Data for this task:

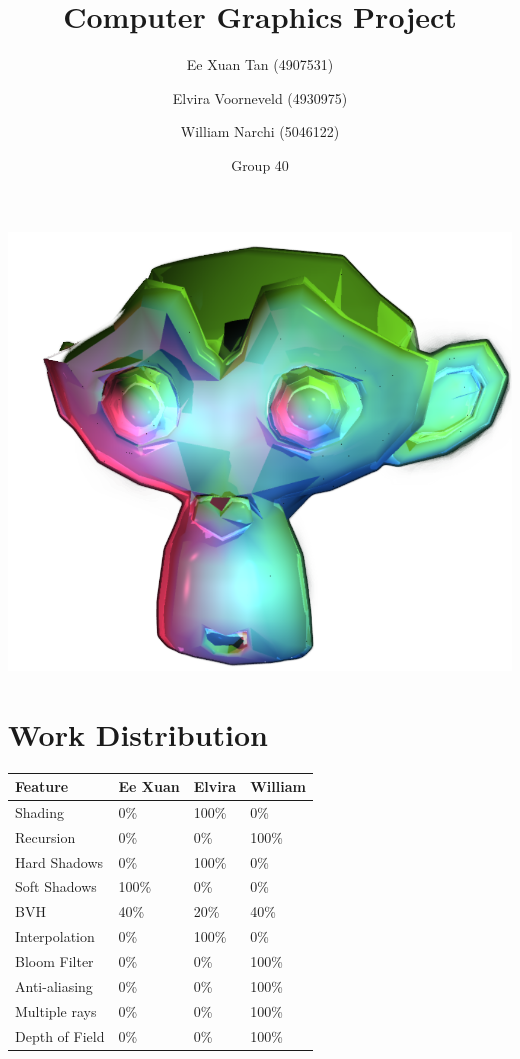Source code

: \documentclass{article}
\author{Ee Xuan Tan (4907531) \and Elvira Voorneveld (4930975) \and William Narchi (5046122)}
\date{Group 40}
\title{Computer Graphics Project}
\begin{document}
    \maketitle
    \begin{center}
      \includegraphics[scale=0.60]{images/monkey_cover}
    \end{center}
    
    \newpage

    \section{Work Distribution}
    \begin{tabular}{ |p{2.5cm}||p{2.5cm}|p{2.5cm}|p{2.5cm}| }
        \hline
        \textbf{Feature} &\textbf{Ee Xuan} &\textbf{Elvira} &\textbf{William}\\
        \hline
        Shading                        &0\%    &100\%  &0\%\\
        Recursion                      &0\%    &0\%    &100\%\\
        Hard Shadows                   &0\%    &100\%  &0\%\\
        Soft Shadows                   &100\%  &0\%    &0\%\\
        BVH                            &40\%   &20\%   &40\%\\
        Interpolation                  &0\%    &100\%  &0\%\\
        Bloom Filter                   &0\%    &0\%    &100\%\\
        Anti-aliasing                  &0\%    &0\%    &100\%\\
        Multiple rays                  &0\%    &0\%    &100\%\\
        Depth of Field                 &0\%    &0\%    &100\%\\
        \hline
    \end{tabular}
\end{document}

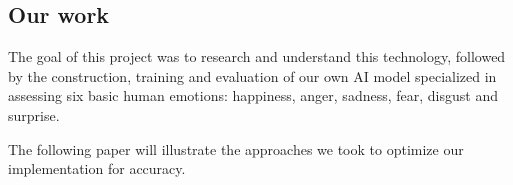 \subsection{Our work}

The goal of this project was to research and understand this technology, followed by the construction, training and evaluation of our own AI model
specialized in assessing six basic human emotions: happiness, anger, sadness, fear, disgust and surprise. 

The following paper will illustrate the approaches we took to optimize our implementation for accuracy.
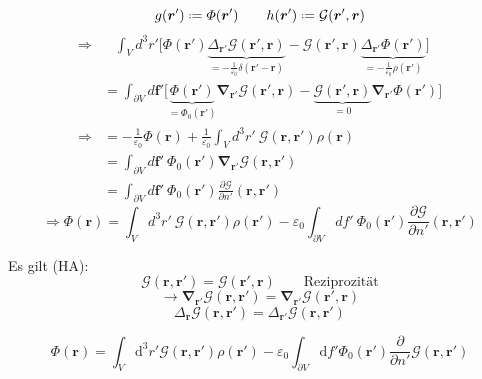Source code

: \documentclass[titlepage,11pt,a4paper,ngerman]{report}
\newcommand*{\defeq}{\mathrel{\vcenter{\baselineskip0.5ex \lineskiplimit0pt \hbox{\scriptsize.}\hbox{\scriptsize.}}}=}
\newcommand{\tx}[1]{\textrm{#1}}
\newcommand{\ub}[1]{\underbrace{#1}}
\newcommand{\dd}{\tx{d}}
\newcommand{\gre}{\mathcal{G}}
\newcommand{\prt}[2]{\frac{\partial #1}{\partial #2}}
\newcommand{\pofr}{\Phi(\vec{r})}
\renewcommand{\Phi}{\varPhi}
\newcommand{\grr}{\mathcal G(\vec{r},\vec{r}')}
\renewcommand{\vec}[1]{\boldsymbol{#1}}
\renewcommand{\epsilon}{\varepsilon}
\newcommand{\vabla}{\boldsymbol{\nabla}}
\newcommand{\frbox}[2]{\begin{tcolorbox}[colback=white,colframe=red!75!black,fonttitle=\bfseries,title=#1]#2\end{tcolorbox}}
\begin{document}
\begin{equation*}
g(\vec{r}') \defeq \Phi(\vec{r}') \qquad h(\vec{r}') \defeq \gre(\vec{r}',\vec{r})
\end{equation*}
\begin{align*}
\Rightarrow & \ \ \ \, \int_V d^3 r' \Bigg[ \Phi(\vec{r}') \ub{\Delta_{\vec{r}'} \gre(\vec{r}',\vec{r})}_{= -\frac{1}{\epsilon_0} \delta(\vec{r}' - \vec{r})} - \gre(\vec{r}',\vec{r}) \ub{\Delta_{\vec{r}'} \Phi(\vec{r}')}_{= - \frac{1}{\epsilon_0} \rho(\vec{r}')} \Bigg]\\
&= \int_{\partial V} d\vec{f}' \Bigg[ \ub{\Phi(\vec{r}')}_{= \Phi_0(\vec{r}')} \vec{\nabla}_{\vec{r}'} \gre(\vec{r}',\vec{r}) - \ub{\gre(\vec{r}',\vec{r})}_{= 0} \vec{\nabla}_{\vec{r}'} \Phi(\vec{r}') \Bigg]\\
\Rightarrow &= - \frac{1}{\epsilon_0} \pofr + \frac{1}{\epsilon_0} \int_V d^3 r'\ \mathcal G(\vec{r}, \vec{r}') \rho(\vec{r})\\
&= \int_{\partial V} d \vec{f}'\ \Phi_0 (\vec{r}') \vabla_{\vec{r}'} \mathcal G(\vec{r}, \vec{r}')\\
&= \int_{\partial V} d \vec{f}'\ \Phi_0 (\vec{r}') \prt{\mathcal G}{n'}(\vec{r}, \vec{r}')
\end{align*}
\begin{equation*}
\Rightarrow \pofr = \int_V d^3r'\ \mathcal G(\vec{r}, \vec{r}') \rho(\vec{r}') - \epsilon_0 \int_{\partial V} df'\ \Phi_0 (\vec{r}') \prt{\mathcal G}{n'}(\vec{r}, \vec{r}')
\end{equation*}

Es gilt (HA):
\begin{equation*}
\gre(\vec{r},\vec{r}') = \gre(\vec{r}',\vec{r}) \qquad \tx{Reziprozität}
\end{equation*}
\begin{equation*}
\rightarrow \vec{\nabla}_{\vec{r}'} \gre(\vec{r},\vec{r}') = \vec{\nabla}_{\vec{r}'} \gre(\vec{r}',\vec{r})
\end{equation*}
\begin{equation*}
\Delta_{\vec{r}} \gre(\vec{r},\vec{r}') = \Delta_{\vec{r}'} \gre(\vec{r},\vec{r}')
\end{equation*}

\frbox{Potential bei Randwertproblem}{
\begin{equation}
\pofr = \int_{V} \dd^3 r' \grr \rho(\vec{r}') - \epsilon_0 \int_{\partial V} \dd f' \Phi_0(\vec{r}') \prt{}{n'} \grr \tag{1}
\label{pot}
\end{equation}}


\end{document}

What is being asked: Among the lines above, find each one containing the string "Elvira" and copy it.

Answer section:
\author{Ee Xuan Tan (4907531) \and Elvira Voorneveld (4930975) \and William Narchi (5046122)}
        \textbf{Feature} &\textbf{Ee Xuan} &\textbf{Elvira} &\textbf{William}\\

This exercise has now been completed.